Nora had to think a moment. “Libya.”

“—Libya. All these people are meeting up someplace, and that place is most likely where they're holding Mr. Baron. In the morning, you and I are going to Norfolk. My people in London are calling me back with the address of Mr. Howard's house there, and I figure it's the best place to start looking.”

Nora took off her jacket and lay down on the bed. Staring up at the ceiling, she said, “We only have a few hours. Three o'clock tomorrow afternoon…”

“Yes, but now we have something we didn't have before. We have Mr. Howard's entire agency. They're all looking for Maurice Dolin, and Mr. Howard's death has convinced them that Dolin is involved in the arms deal. Our work is finally being acknowledged by the brass.
More
than acknowledged: They've joined us in it. By noon tomorrow, Norfolk will be swarming with field agents. All roads and airports will be monitored, and all big cars and lorries will be stopped and inspected. Dolin and his friends won't be able to go anywhere. Rest now, Nora. I have a good feeling about this.”

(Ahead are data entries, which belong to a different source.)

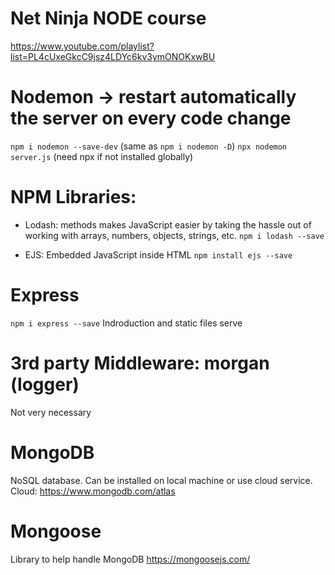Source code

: # Net Ninja NODE course
https://www.youtube.com/playlist?list=PL4cUxeGkcC9jsz4LDYc6kv3ymONOKxwBU

# Nodemon -> restart automatically the server on every code change 
`npm i nodemon --save-dev` (same as `npm i nodemon -D`)
`npx nodemon server.js` (need npx if not installed globally)

# NPM Libraries: 
- Lodash: methods makes JavaScript easier by taking the hassle out of working with arrays, numbers, objects, strings, etc.
`npm i lodash --save` 

- EJS: Embedded JavaScript inside HTML
`npm install ejs --save`

# Express
`npm i express --save`
Indroduction and static files serve

# 3rd party Middleware: morgan (logger)
Not very necessary

# MongoDB
NoSQL database.
Can be installed on local machine or use cloud service.
Cloud: https://www.mongodb.com/atlas

# Mongoose 
Library to help handle MongoDB
https://mongoosejs.com/


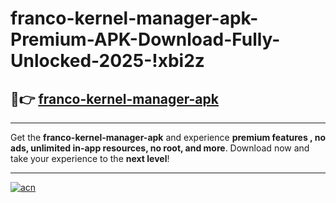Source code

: # franco-kernel-manager-apk-Premium-APK-Download-Fully-Unlocked-2025-!xbi2z

## 🚀👉 [franco-kernel-manager-apk](https://ujn3vg.esa.edu.pl?title=franco-kernel-manager-apk&ref=xbi2z)

---

Get the **franco-kernel-manager-apk** and experience **premium features , no ads, unlimited in-app resources, no root, and more**. Download now and take your experience to the **next level**!

---

[![acn](https://i.imgur.com/s9jy2pZ.png)](https://ujn3vg.esa.edu.pl?title=franco-kernel-manager-apk&ref=xbi2z)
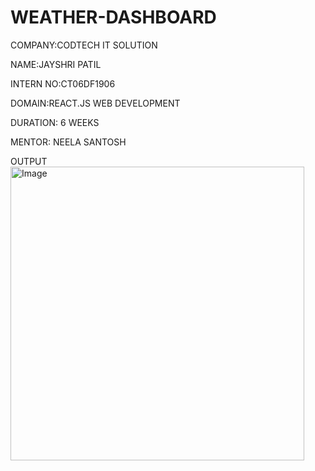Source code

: # WEATHER-DASHBOARD

COMPANY:CODTECH IT SOLUTION

NAME:JAYSHRI PATIL

INTERN NO:CT06DF1906

DOMAIN:REACT.JS WEB DEVELOPMENT

DURATION: 6 WEEKS

MENTOR: NEELA SANTOSH

OUTPUT
<img width="470" alt="Image" src="https://github.com/user-attachments/assets/fea98209-769c-40de-8775-792db5b75cc1" />
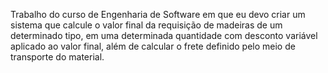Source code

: Trabalho do curso de Engenharia de Software em que eu devo criar um sistema 
que calcule o valor final da requisição de madeiras de um determinado tipo, 
em uma determinada quantidade com desconto variável aplicado ao valor final, 
além de calcular o frete definido pelo meio de transporte do material.
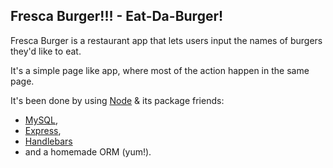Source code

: ## Fresca Burger!!! - Eat-Da-Burger! 
Fresca Burger is a restaurant app that lets users input the names of burgers they'd like to eat.

It's a simple page like app, where most of the action happen in the same page.

It's been done by using [Node](https://nodejs.org/en/) & its package friends:

- [MySQL](https://www.npmjs.com/package/mysql), 
- [Express](https://www.npmjs.com/package/express), 
- [Handlebars](https://www.npmjs.com/package/express-handlebars)
- and a homemade ORM (yum!).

Nora nodded and shut her eyes. The pillow was soft beneath her head. Her last thought before sleep overcame her was that finding Dolin and the weapons was all well and good, but it wouldn't necessarily save her husband…

She was awakened a moment later, or so she thought. Craig was gently shaking her and calling her name. She sat up on the bed, instantly alert, surprised to see sunlight streaming in through the curtains at the window.

“What?” she gasped. “What time is it?”

“Get up, Nora. It's 9:15, time to hit the road.”

She looked up at him, at his beaming face, and felt a glimmer of hope. “What's happened?”

In answer, he reached for her hand and pulled her up from the bed. She stood in her stockinged feet, blinking at him as he held up a notepad before her face. Three words were written there in block letters. The first two words were
COWPER FIELD
.

“What's this?” she asked.

Craig was grinning in triumph. “The head office in London called me back just now, and I wrote down what they told me. They were looking for a
Copperfield
in the Norfolk area, and they found it. A small private airfield near Titchwell Marsh, you know, the bird reserve. Not Copperfield—
Cowper
Field!”

Nora nodded, then lowered her gaze to the third word:
LAURELS
. She stared. “Laurels? What's Laurels?”

Craig Elder's grin grew even wider. “That's where we're going. Not Laura's—
Laurels
! It's the name of Mr. Howard's country house!”

Nora didn't even bother to put on her boots. Snatching them up from the floor, she grabbed her coat and bag and marched to the door, with Craig right behind her.